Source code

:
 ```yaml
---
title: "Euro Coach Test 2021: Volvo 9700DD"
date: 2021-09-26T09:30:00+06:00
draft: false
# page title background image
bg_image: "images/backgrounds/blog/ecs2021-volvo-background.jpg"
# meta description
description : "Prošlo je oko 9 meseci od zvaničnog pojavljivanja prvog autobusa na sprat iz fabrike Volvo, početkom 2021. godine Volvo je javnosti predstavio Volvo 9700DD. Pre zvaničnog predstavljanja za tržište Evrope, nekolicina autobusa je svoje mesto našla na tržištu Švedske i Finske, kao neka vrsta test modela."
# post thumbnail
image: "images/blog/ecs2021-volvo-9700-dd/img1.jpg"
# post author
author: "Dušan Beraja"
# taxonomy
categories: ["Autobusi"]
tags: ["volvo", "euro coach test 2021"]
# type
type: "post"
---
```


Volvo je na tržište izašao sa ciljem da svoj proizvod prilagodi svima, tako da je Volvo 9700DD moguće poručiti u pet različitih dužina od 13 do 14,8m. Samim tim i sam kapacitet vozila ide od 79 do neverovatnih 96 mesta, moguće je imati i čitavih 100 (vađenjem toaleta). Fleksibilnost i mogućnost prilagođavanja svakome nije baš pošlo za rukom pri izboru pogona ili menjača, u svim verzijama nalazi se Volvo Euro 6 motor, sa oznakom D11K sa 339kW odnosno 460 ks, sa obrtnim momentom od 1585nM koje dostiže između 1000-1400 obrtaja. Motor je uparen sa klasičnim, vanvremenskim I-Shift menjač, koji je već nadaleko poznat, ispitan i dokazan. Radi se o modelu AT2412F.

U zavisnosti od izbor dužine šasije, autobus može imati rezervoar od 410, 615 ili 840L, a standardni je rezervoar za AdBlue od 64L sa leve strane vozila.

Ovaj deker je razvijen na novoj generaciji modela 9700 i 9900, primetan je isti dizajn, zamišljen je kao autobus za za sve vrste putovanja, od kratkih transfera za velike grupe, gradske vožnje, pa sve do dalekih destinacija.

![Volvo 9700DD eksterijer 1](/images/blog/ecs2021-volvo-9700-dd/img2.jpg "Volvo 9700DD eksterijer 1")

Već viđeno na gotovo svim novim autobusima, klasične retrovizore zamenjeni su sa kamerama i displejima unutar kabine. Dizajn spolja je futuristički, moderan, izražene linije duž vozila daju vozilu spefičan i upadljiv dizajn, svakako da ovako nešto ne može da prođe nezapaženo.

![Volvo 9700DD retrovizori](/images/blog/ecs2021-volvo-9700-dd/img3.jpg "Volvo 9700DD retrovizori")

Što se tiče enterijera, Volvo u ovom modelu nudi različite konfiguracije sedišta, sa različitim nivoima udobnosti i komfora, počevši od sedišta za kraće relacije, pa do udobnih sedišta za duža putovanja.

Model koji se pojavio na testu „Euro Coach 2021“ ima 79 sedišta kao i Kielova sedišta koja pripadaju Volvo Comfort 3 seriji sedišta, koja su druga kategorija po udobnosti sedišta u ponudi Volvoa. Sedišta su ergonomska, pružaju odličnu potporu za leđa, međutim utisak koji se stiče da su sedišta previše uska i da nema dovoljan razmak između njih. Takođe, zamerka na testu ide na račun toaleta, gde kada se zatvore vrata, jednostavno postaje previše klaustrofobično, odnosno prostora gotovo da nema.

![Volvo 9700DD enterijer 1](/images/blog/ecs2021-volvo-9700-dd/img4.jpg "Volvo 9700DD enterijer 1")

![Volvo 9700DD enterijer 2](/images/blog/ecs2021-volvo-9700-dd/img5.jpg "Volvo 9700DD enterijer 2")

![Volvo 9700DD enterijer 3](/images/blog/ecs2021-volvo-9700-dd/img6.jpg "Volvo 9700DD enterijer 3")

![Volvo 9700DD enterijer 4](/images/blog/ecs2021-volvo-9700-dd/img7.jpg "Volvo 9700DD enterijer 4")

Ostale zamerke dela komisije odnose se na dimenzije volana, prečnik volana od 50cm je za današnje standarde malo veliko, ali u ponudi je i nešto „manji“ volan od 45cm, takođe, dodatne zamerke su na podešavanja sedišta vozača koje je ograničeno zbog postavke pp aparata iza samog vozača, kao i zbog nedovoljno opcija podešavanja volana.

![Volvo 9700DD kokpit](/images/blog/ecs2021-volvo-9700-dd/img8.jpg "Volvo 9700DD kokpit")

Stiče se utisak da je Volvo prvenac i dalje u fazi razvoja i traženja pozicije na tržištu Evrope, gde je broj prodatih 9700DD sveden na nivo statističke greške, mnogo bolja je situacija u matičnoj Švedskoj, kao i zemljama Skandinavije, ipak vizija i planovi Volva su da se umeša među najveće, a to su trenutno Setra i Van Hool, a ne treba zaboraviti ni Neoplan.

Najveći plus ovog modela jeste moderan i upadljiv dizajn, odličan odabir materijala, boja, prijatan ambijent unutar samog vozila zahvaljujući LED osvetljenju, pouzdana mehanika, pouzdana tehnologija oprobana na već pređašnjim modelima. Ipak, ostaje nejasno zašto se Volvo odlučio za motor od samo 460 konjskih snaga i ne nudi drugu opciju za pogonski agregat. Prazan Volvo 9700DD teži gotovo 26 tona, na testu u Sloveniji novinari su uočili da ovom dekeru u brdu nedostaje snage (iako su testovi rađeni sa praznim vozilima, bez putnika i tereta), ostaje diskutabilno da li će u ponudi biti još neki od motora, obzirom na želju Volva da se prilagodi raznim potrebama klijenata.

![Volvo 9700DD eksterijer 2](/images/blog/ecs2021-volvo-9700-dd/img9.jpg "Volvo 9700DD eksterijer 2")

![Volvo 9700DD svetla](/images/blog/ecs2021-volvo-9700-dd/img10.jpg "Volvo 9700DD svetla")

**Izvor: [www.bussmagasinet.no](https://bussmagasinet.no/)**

__AIM OF THE EXERCISE__
Retype exactly the line with "Najveći plus ovog" and each line after it until the records end, and include no other line.

__TASK OUTPUT__
Najveći plus ovog modela jeste moderan i upadljiv dizajn, odličan odabir materijala, boja, prijatan ambijent unutar samog vozila zahvaljujući LED osvetljenju, pouzdana mehanika, pouzdana tehnologija oprobana na već pređašnjim modelima. Ipak, ostaje nejasno zašto se Volvo odlučio za motor od samo 460 konjskih snaga i ne nudi drugu opciju za pogonski agregat. Prazan Volvo 9700DD teži gotovo 26 tona, na testu u Sloveniji novinari su uočili da ovom dekeru u brdu nedostaje snage (iako su testovi rađeni sa praznim vozilima, bez putnika i tereta), ostaje diskutabilno da li će u ponudi biti još neki od motora, obzirom na želju Volva da se prilagodi raznim potrebama klijenata.

![Volvo 9700DD eksterijer 2](/images/blog/ecs2021-volvo-9700-dd/img9.jpg "Volvo 9700DD eksterijer 2")

![Volvo 9700DD svetla](/images/blog/ecs2021-volvo-9700-dd/img10.jpg "Volvo 9700DD svetla")

**Izvor: [www.bussmagasinet.no](https://bussmagasinet.no/)**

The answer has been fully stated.